### What the task requires
Each line that holds the string "innerhalb" counts once. Say how many such lines the entries have, giving the number only.

### Data
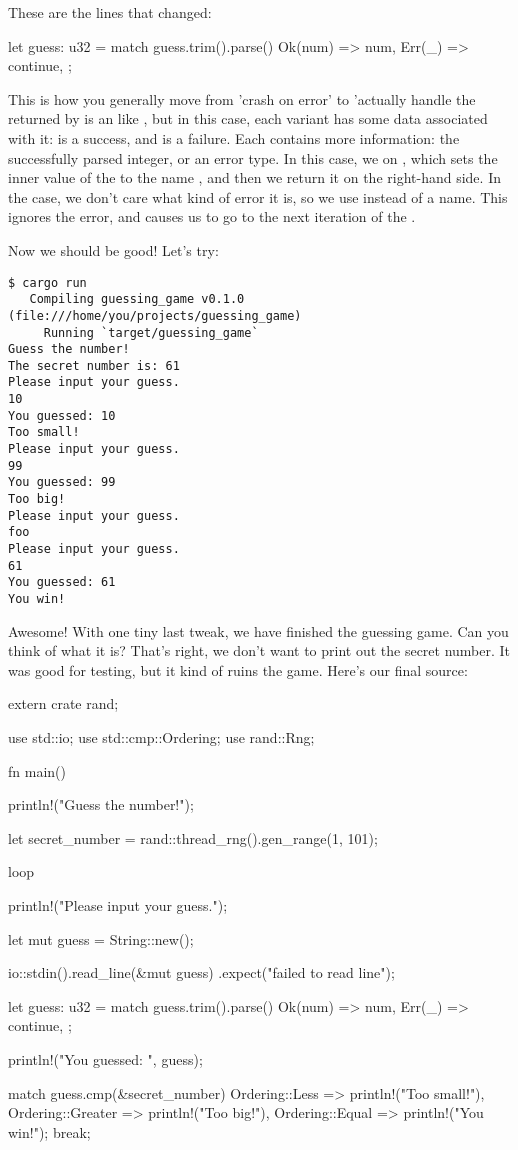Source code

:These are the lines that changed:

\begin{rustc}
let guess: u32 = match guess.trim().parse() {
    Ok(num) => num,
    Err(_) => continue,
};
\end{rustc}

This is how you generally move from 'crash on error' to 'actually handle the returned by  is an  like
, but in this case, each variant has some data associated with it:  is a success, and  is a
failure. Each contains more information: the successfully parsed integer, or an error type. In this case, we  on 
, which sets the inner value of the  to the name , and then we return it on the right-hand side. 
In the  case, we don't care what kind of error it is, so we use \code{\_} instead of a name. This ignores the error, and
 causes us to go to the next iteration of the .

\blank

Now we should be good! Let's try:

\begin{verbatim}
$ cargo run
   Compiling guessing_game v0.1.0 (file:///home/you/projects/guessing_game)
     Running `target/guessing_game`
Guess the number!
The secret number is: 61
Please input your guess.
10
You guessed: 10
Too small!
Please input your guess.
99
You guessed: 99
Too big!
Please input your guess.
foo
Please input your guess.
61
You guessed: 61
You win!
\end{verbatim}

Awesome! With one tiny last tweak, we have finished the guessing game. Can you think of what it is? That's right, we don't want 
to print out the secret number. It was good for testing, but it kind of ruins the game. Here's our final source:

\begin{rustc}
extern crate rand;

use std::io;
use std::cmp::Ordering;
use rand::Rng;

fn main() {
    println!("Guess the number!");

    let secret_number = rand::thread_rng().gen_range(1, 101);

    loop {
        println!("Please input your guess.");

        let mut guess = String::new();

        io::stdin().read_line(&mut guess)
            .expect("failed to read line");

        let guess: u32 = match guess.trim().parse() {
            Ok(num) => num,
            Err(_) => continue,
        };

        println!("You guessed: {}", guess);

        match guess.cmp(&secret_number) {
            Ordering::Less    => println!("Too small!"),
            Ordering::Greater => println!("Too big!"),
            Ordering::Equal   => {
                println!("You win!");
                break;
            }
        }
    }
}
\end{rustc}

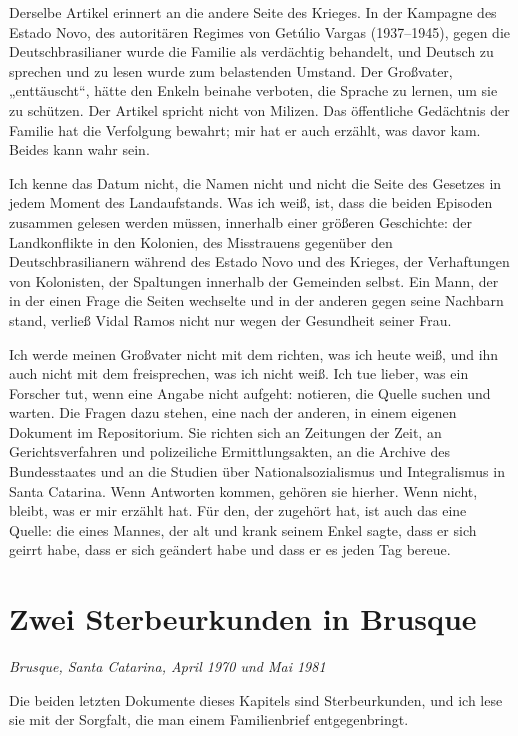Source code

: \documentclass[
  ngerman,
  11pt,
  openany]{book}
\begin{document}
Derselbe Artikel erinnert an die andere Seite des Krieges. In der
Kampagne des Estado Novo, des autoritären Regimes von Getúlio Vargas
(1937--1945), gegen die Deutschbrasilianer wurde die Familie als
verdächtig behandelt, und Deutsch zu sprechen und zu lesen wurde zum
belastenden Umstand. Der Großvater, „enttäuscht``, hätte den Enkeln
beinahe verboten, die Sprache zu lernen, um sie zu schützen. Der Artikel
spricht nicht von Milizen. Das öffentliche Gedächtnis der Familie hat
die Verfolgung bewahrt; mir hat er auch erzählt, was davor kam. Beides
kann wahr sein.

Ich kenne das Datum nicht, die Namen nicht und nicht die Seite des
Gesetzes in jedem Moment des Landaufstands. Was ich weiß, ist, dass die
beiden Episoden zusammen gelesen werden müssen, innerhalb einer größeren
Geschichte: der Landkonflikte in den Kolonien, des Misstrauens gegenüber
den Deutschbrasilianern während des Estado Novo und des Krieges, der
Verhaftungen von Kolonisten, der Spaltungen innerhalb der Gemeinden
selbst. Ein Mann, der in der einen Frage die Seiten wechselte und in der
anderen gegen seine Nachbarn stand, verließ Vidal Ramos nicht nur wegen
der Gesundheit seiner Frau.

Ich werde meinen Großvater nicht mit dem richten, was ich heute weiß,
und ihn auch nicht mit dem freisprechen, was ich nicht weiß. Ich tue
lieber, was ein Forscher tut, wenn eine Angabe nicht aufgeht: notieren,
die Quelle suchen und warten. Die Fragen dazu stehen, eine nach der
anderen, in einem eigenen Dokument im Repositorium. Sie richten sich an
Zeitungen der Zeit, an Gerichtsverfahren und polizeiliche
Ermittlungsakten, an die Archive des Bundesstaates und an die Studien
über Nationalsozialismus und Integralismus in Santa Catarina. Wenn
Antworten kommen, gehören sie hierher. Wenn nicht, bleibt, was er mir
erzählt hat. Für den, der zugehört hat, ist auch das eine Quelle: die
eines Mannes, der alt und krank seinem Enkel sagte, dass er sich geirrt
habe, dass er sich geändert habe und dass er es jeden Tag bereue.

\section{Zwei Sterbeurkunden in
Brusque}\label{zwei-sterbeurkunden-in-brusque}

\emph{Brusque, Santa Catarina, April 1970 und Mai 1981}

Die beiden letzten Dokumente dieses Kapitels sind Sterbeurkunden, und
ich lese sie mit der Sorgfalt, die man einem Familienbrief
entgegenbringt.
\end{document}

### Response
2